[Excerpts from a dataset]
—————

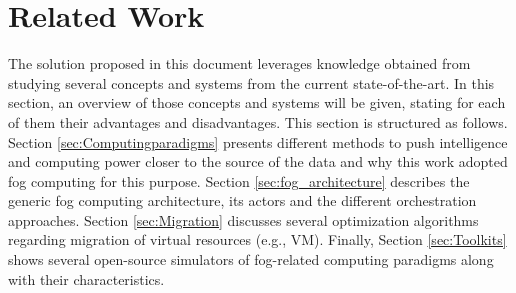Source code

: \section{Related Work}
\label{sec:RelatedWork}

The solution proposed in this document leverages knowledge obtained from studying several concepts and systems from the current state-of-the-art. In this section, an overview of those concepts and systems will be given, stating for each of them their advantages and disadvantages. This section is structured as follows. Section \ref{sec:Computingparadigms} presents different methods to push intelligence and computing power closer to the source of the data and why this work adopted fog computing for this purpose. Section \ref{sec:fog_architecture} describes the generic fog computing architecture, its actors and the different orchestration approaches. Section \ref{sec:Migration} discusses several optimization algorithms regarding migration of virtual resources (e.g., VM). Finally, Section \ref{sec:Toolkits} shows several open-source simulators of fog-related computing paradigms along with their characteristics.




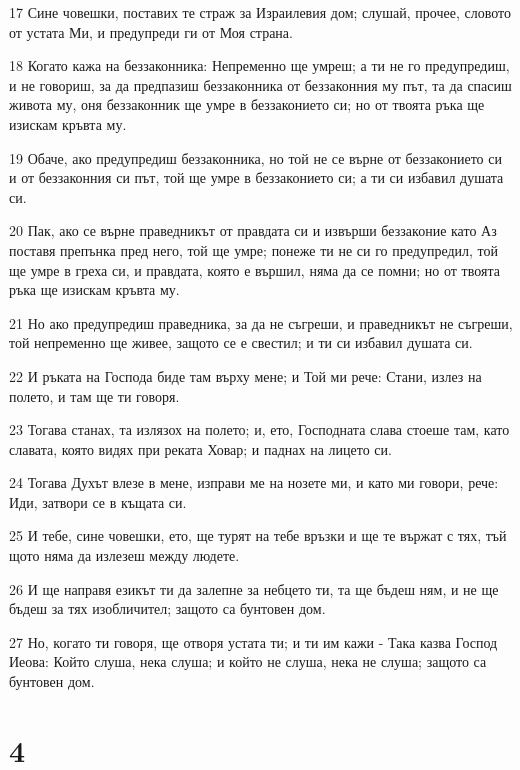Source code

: \par 17 Сине човешки, поставих те страж за Израилевия дом; слушай, прочее, словото от устата Ми, и предупреди ги от Моя страна.
\par 18 Когато кажа на беззаконника: Непременно ще умреш; а ти не го предупредиш, и не говориш, за да предпазиш беззаконника от беззаконния му път, та да спасиш живота му, оня беззаконник ще умре в беззаконието си; но от твоята ръка ще изискам кръвта му.
\par 19 Обаче, ако предупредиш беззаконника, но той не се върне от беззаконието си и от беззаконния си път, той ще умре в беззаконието си; а ти си избавил душата си.
\par 20 Пак, ако се върне праведникът от правдата си и извърши беззаконие като Аз поставя препънка пред него, той ще умре; понеже ти не си го предупредил, той ще умре в греха си, и правдата, която е вършил, няма да се помни; но от твоята ръка ще изискам кръвта му.
\par 21 Но ако предупредиш праведника, за да не съгреши, и праведникът не съгреши, той непременно ще живее, защото се е свестил; и ти си избавил душата си.
\par 22 И ръката на Господа биде там върху мене; и Той ми рече: Стани, излез на полето, и там ще ти говоря.
\par 23 Тогава станах, та излязох на полето; и, ето, Господната слава стоеше там, като славата, която видях при реката Ховар; и паднах на лицето си.
\par 24 Тогава Духът влезе в мене, изправи ме на нозете ми, и като ми говори, рече: Иди, затвори се в къщата си.
\par 25 И тебе, сине човешки, ето, ще турят на тебе връзки и ще те вържат с тях, тъй щото няма да излезеш между людете.
\par 26 И ще направя езикът ти да залепне за небцето ти, та ще бъдеш ням, и не ще бъдеш за тях изобличител; защото са бунтовен дом.
\par 27 Но, когато ти говоря, ще отворя устата ти; и ти им кажи - Така казва Господ Иеова: Който слуша, нека слуша; и който не слуша, нека не слуша; защото са бунтовен дом.

\chapter{4}

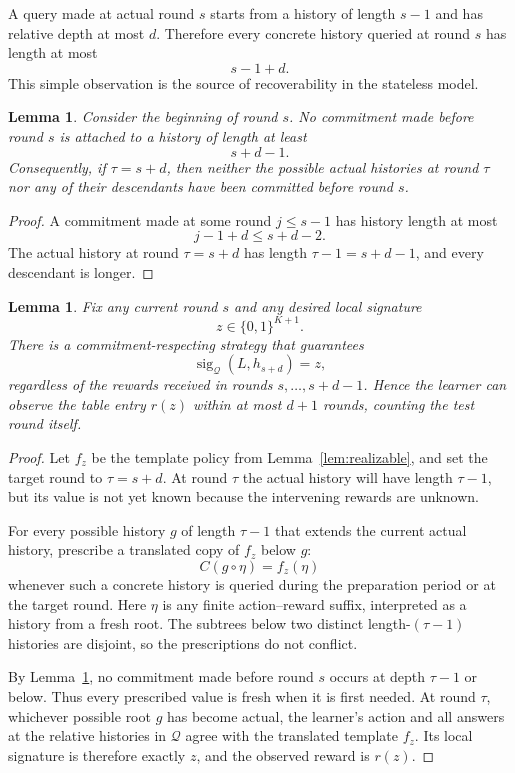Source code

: \documentclass[11pt]{article}
\newtheorem{lemma}[theorem]{Lemma}
\newcommand{\QQ}{\mathcal Q}
\newcommand{\sig}{\operatorname{sig}}
\begin{document}
A query made at actual round $s$ starts from a history of length $s-1$ and has relative depth at most $d$.  Therefore every concrete history queried at round $s$ has length at most
\[
    s-1+d.
\]
This simple observation is the source of recoverability in the stateless model.

\begin{lemma}\label{lem:cleanroot}
Consider the beginning of round $s$.  No commitment made before round $s$ is attached to a history of length at least
\[
    s+d-1.
\]
Consequently, if $\tau=s+d$, then neither the possible actual histories at round $\tau$ nor any of their descendants have been committed before round $s$.
\end{lemma}

\begin{proof}
A commitment made at some round $j\leq s-1$ has history length at most
\[
    j-1+d\leq s+d-2.
\]
The actual history at round $\tau=s+d$ has length $\tau-1=s+d-1$, and every descendant is longer.
\end{proof}

\begin{lemma}\label{lem:scheduled-query}
Fix any current round $s$ and any desired local signature
\[
    z\in\{0,1\}^{K+1}.
\]
There is a commitment-respecting strategy that guarantees
\[
    \sig_{\QQ}(L,h_{s+d})=z,
\]
regardless of the rewards received in rounds $s,\ldots,s+d-1$.  Hence the learner can observe the table entry $r(z)$ within at most $d+1$ rounds, counting the test round itself.
\end{lemma}

\begin{proof}
Let $f_z$ be the template policy from Lemma~\ref{lem:realizable}, and set the target round to $\tau=s+d$.  At round $\tau$ the actual history will have length $\tau-1$, but its value is not yet known because the intervening rewards are unknown.

For every possible history $g$ of length $\tau-1$ that extends the current actual history, prescribe a translated copy of $f_z$ below $g$:
\[
    C(g\circ\eta)=f_z(\eta)
\]
whenever such a concrete history is queried during the preparation period or at the target round.  Here $\eta$ is any finite action--reward suffix, interpreted as a history from a fresh root.  The subtrees below two distinct length-$(\tau-1)$ histories are disjoint, so the prescriptions do not conflict.

By Lemma~\ref{lem:cleanroot}, no commitment made before round $s$ occurs at depth $\tau-1$ or below.  Thus every prescribed value is fresh when it is first needed.  At round $\tau$, whichever possible root $g$ has become actual, the learner's action and all answers at the relative histories in $\QQ$ agree with the translated template $f_z$.  Its local signature is therefore exactly $z$, and the observed reward is $r(z)$.
\end{proof}
\end{document}
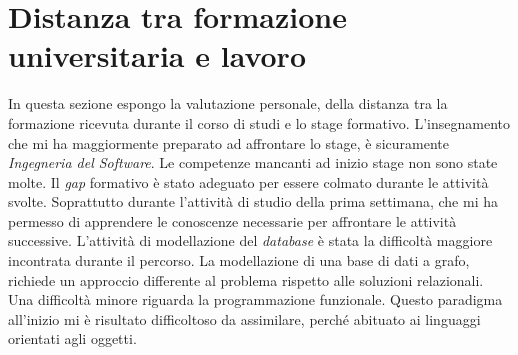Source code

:\section{Distanza tra formazione universitaria e lavoro}
In questa sezione espongo la valutazione personale, della distanza tra la formazione ricevuta durante il corso di studi e lo stage formativo. 
L'insegnamento che mi ha maggiormente preparato ad affrontare lo stage, è sicuramente \emph{Ingegneria del Software}.
Le competenze mancanti ad inizio stage non sono state molte.
Il \emph{gap} formativo è stato adeguato per essere colmato durante le attività svolte. Soprattutto durante l'attività di studio della prima settimana, che mi ha permesso di apprendere le conoscenze necessarie per affrontare le attività successive.
L'attività di modellazione del \emph{database} è stata la difficoltà maggiore incontrata durante il percorso. La modellazione di una base di dati a grafo, richiede un approccio differente al problema rispetto alle soluzioni relazionali.
Una difficoltà minore riguarda la programmazione funzionale. Questo paradigma all'inizio mi è risultato difficoltoso da assimilare, perché abituato ai linguaggi orientati agli oggetti.
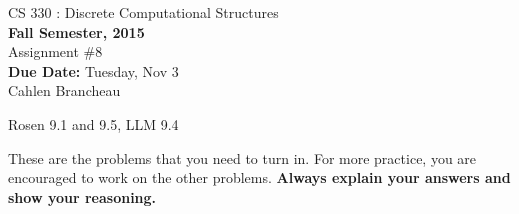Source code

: \documentclass[11pt]{article}
\begin{document}
\begin{center}
{{\large CS 330 : Discrete Computational Structures}}\\


{\bf Fall Semester, 2015}\\

{\sc Assignment \#8}\\
{\bf Due Date:}  Tuesday, Nov 3\\
Cahlen Brancheau
\end{center}

 Rosen 9.1 and 9.5, LLM 9.4

These are the problems that you need to turn in. For more
practice, you are encouraged to work on the other problems. {\bf Always
explain your answers and show your reasoning.}

\end{document}
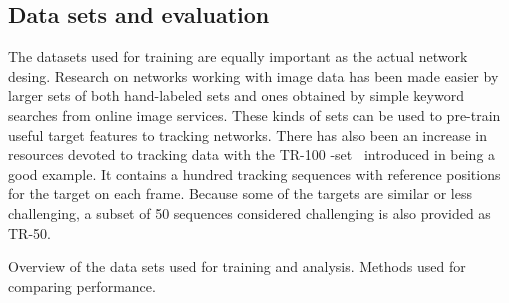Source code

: \subsection{Data sets and evaluation}
The datasets used for training are equally important as the actual network desing. %
Research on networks working with image data has been made easier by larger sets of both
hand-labeled sets and ones obtained by simple keyword searches from online image services.
These kinds of sets can be used to pre-train useful target features to tracking networks.
    There has also been an increase in resources devoted to tracking data with the
TR-100 -set~\cite{VTB} introduced in being a good example. It contains a hundred tracking
sequences with reference positions for the target on each frame. Because some of the
targets are similar or less challenging, a subset of 50 sequences considered challenging
is also provided as TR-50.~\cite{OT_BENCH}

Overview of the data sets used for training and analysis.
Methods used for comparing performance.
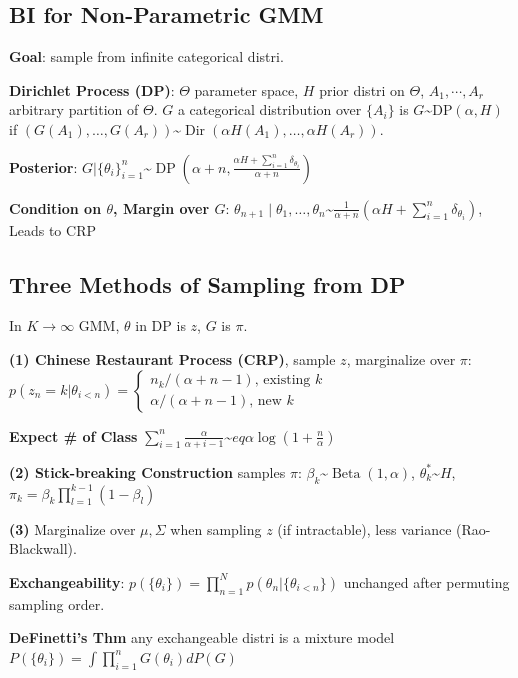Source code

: \subsection*{BI for Non-Parametric GMM}
\textbf{Goal}: sample from infinite categorical distri.

\textbf{Dirichlet Process (DP)}: $\Theta$ parameter space, $H$ prior distri on $\Theta$, $A_1, \cdots, A_r$ arbitrary partition of $\Theta$. $G$ a categorical distribution over $\{A_i\}$ is  $G $\textasciitilde$ \mathrm{DP}(\alpha, H)$ if $\left(G\left(A_{1}\right), \ldots, G\left(A_{r}\right)\right) $\textasciitilde$ \operatorname{Dir}\left(\alpha H\left(A_{1}\right), \ldots, \alpha H\left(A_{r}\right)\right)$.

\textbf{Posterior}: $G | \{\theta_{i}\}_{i=1}^n $\textasciitilde$ \operatorname{DP}\left(\alpha+n, \frac{\alpha H + \sum_{i=1}^{n} \delta_{\theta_{i}}}{\alpha+n}\right)$

\textbf{Condition on $\theta$, Margin over $G$}: $\theta_{n+1} \mid \theta_{1}, \ldots, \theta_{n} $\textasciitilde$ \frac{1}{\alpha+n}\left(\alpha H+\sum_{i=1}^{n} \delta_{\theta_{i}}\right)$, Leads to CRP

\subsection*{Three Methods of Sampling from DP}

In $K\to\infty$ GMM, $\theta$ in DP is $z$, $G$ is $\pi$. 

\textbf{(1) Chinese Restaurant Process (CRP)}, sample $z$, marginalize over $\pi$: \\
$p(z_n = k| \theta_{i < n}) = 
\begin{cases}
    n_k / (\alpha + n - 1) \text{, existing }k \\
    \alpha / (\alpha + n - 1) \text{, new }k 
\end{cases}
$

\textbf{Expect \# of Class} $\sum_{i=1}^{n} \frac{\alpha}{\alpha+i-1} $\textasciitilde$eq \alpha \log \left(1+\frac{n}{\alpha}\right)$

\textbf{(2) Stick-breaking Construction} samples $\pi$: $\beta_{k} $\textasciitilde$ \operatorname{Beta}(1, \alpha)$, $\theta_{k}^{*} $\textasciitilde$ H$, $\pi_{k}=\beta_{k} \prod_{l=1}^{k-1}\left(1-\beta_{l}\right)$

\textbf{(3)} Marginalize over $\mu, \Sigma$ when sampling $z$ (if intractable), less variance (Rao-Blackwall).

\textbf{Exchangeability}: $p(\{\theta_i\}) = \prod_{n=1}^N p(\theta_n | \{\theta_{i<n}\})$ unchanged after permuting sampling order.

\textbf{DeFinetti’s Thm} any exchangeable distri is a mixture model $P\left(\{\theta_{i}\}\right)=\int \prod_{i=1}^{n} G\left(\theta_{i}\right) d P(G)$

—————

▸ TASK STATEMENT
Look through the entries for lines containing the word "умре" and return each one.

▸ WRITTEN ANSWER
\par 18 Когато кажа на беззаконника: Непременно ще умреш; а ти не го предупредиш, и не говориш, за да предпазиш беззаконника от беззаконния му път, та да спасиш живота му, оня беззаконник ще умре в беззаконието си; но от твоята ръка ще изискам кръвта му.
\par 19 Обаче, ако предупредиш беззаконника, но той не се върне от беззаконието си и от беззаконния си път, той ще умре в беззаконието си; а ти си избавил душата си.
\par 20 Пак, ако се върне праведникът от правдата си и извърши беззаконие като Аз поставя препънка пред него, той ще умре; понеже ти не си го предупредил, той ще умре в греха си, и правдата, която е вършил, няма да се помни; но от твоята ръка ще изискам кръвта му.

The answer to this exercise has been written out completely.